Monday, 1 February 2010

Thin ice and Norman Cameron




Monday is one of my two days in at UEA -officially. In fact I am often there on other days. As I was leaving today, at the relatively early hour of 5pm, the ice in the car park looked like a skim of glass, everyone treading carefully, raising their feet high so the foot comes down flat and does not slide. It's a delicate, touching, clumsy process. There is something dreamlike about it in the dark. Perhaps it's car parks generally. Places of transit. Few people stop and stare and have conversations in car parks. We are either thinking of arriving or leaving, and, on the ice, perform this awkward little dance.

It is, as ever, the odd non-fitting things that fascinate. I work in my office. I mark work, I have tutorials and supervisions and meetings. That is Life One. But Life Two - the car park, the ice, the odd, dreamlike, dancing awkwardness - is no less real. Perhaps that is Life One and the office is Life Two. Life One plus Life Two must, I suppose, add up to Life Three, which is where the writing gets done.

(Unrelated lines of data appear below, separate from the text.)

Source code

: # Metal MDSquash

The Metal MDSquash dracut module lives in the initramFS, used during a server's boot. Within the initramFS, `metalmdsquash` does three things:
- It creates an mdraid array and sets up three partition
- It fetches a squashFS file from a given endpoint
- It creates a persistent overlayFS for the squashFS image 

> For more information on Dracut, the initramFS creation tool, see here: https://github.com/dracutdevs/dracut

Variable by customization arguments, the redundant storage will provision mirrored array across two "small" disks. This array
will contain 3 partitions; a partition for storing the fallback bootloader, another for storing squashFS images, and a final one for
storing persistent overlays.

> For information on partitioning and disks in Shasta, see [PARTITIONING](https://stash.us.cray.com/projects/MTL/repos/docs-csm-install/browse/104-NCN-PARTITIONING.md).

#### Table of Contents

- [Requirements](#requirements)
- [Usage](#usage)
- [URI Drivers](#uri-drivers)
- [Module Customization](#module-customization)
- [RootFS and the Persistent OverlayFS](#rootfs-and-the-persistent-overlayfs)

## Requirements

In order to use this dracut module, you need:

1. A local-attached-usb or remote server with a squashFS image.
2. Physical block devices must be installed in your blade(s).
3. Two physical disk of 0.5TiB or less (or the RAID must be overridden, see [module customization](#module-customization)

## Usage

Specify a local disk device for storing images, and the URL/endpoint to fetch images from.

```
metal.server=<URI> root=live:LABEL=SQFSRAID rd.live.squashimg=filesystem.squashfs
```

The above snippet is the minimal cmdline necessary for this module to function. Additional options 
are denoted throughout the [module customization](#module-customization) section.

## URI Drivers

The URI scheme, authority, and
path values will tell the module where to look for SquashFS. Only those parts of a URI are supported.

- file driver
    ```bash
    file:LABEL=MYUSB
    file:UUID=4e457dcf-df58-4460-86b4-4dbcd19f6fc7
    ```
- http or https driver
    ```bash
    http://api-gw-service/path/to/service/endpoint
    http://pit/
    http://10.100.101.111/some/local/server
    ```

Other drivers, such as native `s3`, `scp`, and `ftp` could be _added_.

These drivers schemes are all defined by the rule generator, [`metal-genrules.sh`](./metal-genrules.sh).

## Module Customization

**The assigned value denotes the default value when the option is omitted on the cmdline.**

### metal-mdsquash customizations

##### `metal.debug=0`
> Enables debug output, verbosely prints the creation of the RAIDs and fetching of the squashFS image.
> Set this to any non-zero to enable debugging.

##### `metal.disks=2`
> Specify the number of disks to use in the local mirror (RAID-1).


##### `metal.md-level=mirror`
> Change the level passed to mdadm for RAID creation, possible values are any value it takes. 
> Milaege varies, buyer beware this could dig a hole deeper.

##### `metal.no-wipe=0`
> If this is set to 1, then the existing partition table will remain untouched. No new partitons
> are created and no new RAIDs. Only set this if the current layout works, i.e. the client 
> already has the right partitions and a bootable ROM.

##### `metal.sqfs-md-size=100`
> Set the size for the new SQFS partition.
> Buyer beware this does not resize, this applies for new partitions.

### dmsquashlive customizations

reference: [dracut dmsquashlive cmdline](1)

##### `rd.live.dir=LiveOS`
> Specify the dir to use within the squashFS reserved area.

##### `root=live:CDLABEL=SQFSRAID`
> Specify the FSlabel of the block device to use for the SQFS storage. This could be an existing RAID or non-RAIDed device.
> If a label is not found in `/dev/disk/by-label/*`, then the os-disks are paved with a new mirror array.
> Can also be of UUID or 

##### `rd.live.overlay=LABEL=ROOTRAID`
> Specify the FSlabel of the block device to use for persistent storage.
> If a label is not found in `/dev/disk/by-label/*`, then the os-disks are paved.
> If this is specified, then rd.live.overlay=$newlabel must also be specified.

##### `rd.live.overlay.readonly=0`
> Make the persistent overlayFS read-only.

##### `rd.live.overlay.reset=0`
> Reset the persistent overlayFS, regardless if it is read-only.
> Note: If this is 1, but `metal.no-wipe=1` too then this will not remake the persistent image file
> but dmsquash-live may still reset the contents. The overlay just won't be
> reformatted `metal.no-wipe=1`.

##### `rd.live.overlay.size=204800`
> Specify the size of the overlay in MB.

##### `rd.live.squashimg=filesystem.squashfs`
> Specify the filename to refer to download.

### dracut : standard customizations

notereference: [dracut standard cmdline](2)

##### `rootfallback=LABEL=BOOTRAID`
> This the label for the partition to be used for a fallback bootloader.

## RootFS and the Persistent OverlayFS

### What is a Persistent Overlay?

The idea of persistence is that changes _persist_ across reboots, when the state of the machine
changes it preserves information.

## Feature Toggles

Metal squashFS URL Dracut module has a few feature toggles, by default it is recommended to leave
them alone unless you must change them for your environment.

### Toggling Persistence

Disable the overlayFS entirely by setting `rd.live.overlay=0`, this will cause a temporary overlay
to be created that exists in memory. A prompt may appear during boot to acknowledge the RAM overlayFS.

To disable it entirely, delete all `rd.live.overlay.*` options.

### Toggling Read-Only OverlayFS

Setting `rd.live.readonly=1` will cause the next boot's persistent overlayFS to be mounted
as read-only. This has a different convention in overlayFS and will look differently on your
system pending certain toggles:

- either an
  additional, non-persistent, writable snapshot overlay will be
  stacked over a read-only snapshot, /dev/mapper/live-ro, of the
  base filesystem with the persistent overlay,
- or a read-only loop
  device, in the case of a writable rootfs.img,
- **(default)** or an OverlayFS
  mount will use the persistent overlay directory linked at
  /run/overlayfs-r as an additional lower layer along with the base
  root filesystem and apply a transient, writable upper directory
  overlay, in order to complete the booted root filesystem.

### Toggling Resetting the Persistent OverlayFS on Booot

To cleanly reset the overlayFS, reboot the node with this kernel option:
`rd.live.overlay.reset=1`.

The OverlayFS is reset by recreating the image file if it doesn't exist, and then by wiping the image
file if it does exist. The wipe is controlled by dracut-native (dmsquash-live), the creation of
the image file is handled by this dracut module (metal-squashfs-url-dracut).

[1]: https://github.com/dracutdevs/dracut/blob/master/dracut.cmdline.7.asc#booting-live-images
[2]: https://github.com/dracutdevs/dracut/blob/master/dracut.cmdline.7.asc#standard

Ah, but there is Norman Cameron:

Psychologists discovered that Miss B
Suffered from a split personality.
She had B-1, B-2, 3,4 and 5,
All of them struggling in one body alive.
B-1 got tipsy and B-2 fell ill,
B-3 got pregnant, B-4 paid the bill.
Well, that's enough of that. What about me?
I have, at least, N-1, N-2, N-3.
N-1 is a glutton, N-2 is a miser,
N-3 is different, but not much wiser.
Well, that's enough of that. What of N-0?
That's the N I'd really like to know.

The poem is called Nostalgia for Death, alas. Poor Cameron was a lovely poet. Martin Bell introduced me to his work. I have his Collected Poems, introduced by Robert Graves, second impression 1967, the first being in 1957. The Collected Poems is 72pp long but the poems only begin on p.25. He was forty-eight when he died. I have his translation of Villon too - a gorgeous thing. There's not a bad poem in the Collected, and many are memorable. Some are classics. Died in the same year as Dylan Thomas. Everyone remembers Thomas, said Martin. Life is unfair.